I tried several ways of fixing this which all have problems:
- Adding a pass after RegAllocFast which moved the str instructions (spills) to after the strex. For more complex sequences like those generated for 64 bit atomics with e.g. nand, this becomes difficult to do.
- Add new pseudo instructions for atomicrmw which are expanded after register allocation. This would involve duplicating all of the loop creation code. Similar approach has been used before for cmpxchg: https://reviews.llvm.org/D16239?id=52861
- Stop FastRegAlloc from spilling these registers for these instructions. However, other instructions between ldrex and strex can spill, and it is hard to catch them all.
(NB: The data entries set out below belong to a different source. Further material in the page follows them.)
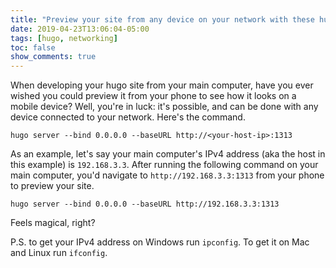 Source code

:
 ```yaml
---
title: "Preview your site from any device on your network with these hugo server options"
date: 2019-04-23T13:06:04-05:00
tags: [hugo, networking]
toc: false
show_comments: true
---
```


When developing your hugo site from your main computer, have you ever wished you could preview it from your phone to see how it looks on a mobile device? Well, you're in luck: it's possible, and can be done with any device connected to your network. Here's the command. 

```
hugo server --bind 0.0.0.0 --baseURL http://<your-host-ip>:1313
```

As an example, let's say your main computer's IPv4 address (aka the host in this example) is `192.168.3.3`. After running the following command on your main computer, you'd navigate to `http://192.168.3.3:1313` from your phone to preview your site. 

```
hugo server --bind 0.0.0.0 --baseURL http://192.168.3.3:1313
```

Feels magical, right?

P.S. to get your IPv4 address on Windows run `ipconfig`. To get it on Mac and Linux run `ifconfig`.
- Move the location of the spill to after the strex. This is the approach taken.
To spill after strex, I have added a new function to TargetRegisterInfo which returns an appropriate
point to spill at for a given instruction. For all backends except ARM/AArch64 this just returns the
next instruction. For ARM/AArch64 it returns the strex.
- A similar approach could have been applied to calcSpillCost instead, to set a high spill cost between ldrex/strex
- Pseudo instructions could have been used instead
It is also possible that the cmpxchg pseudoinstructions could be removed, and the same technique used for them.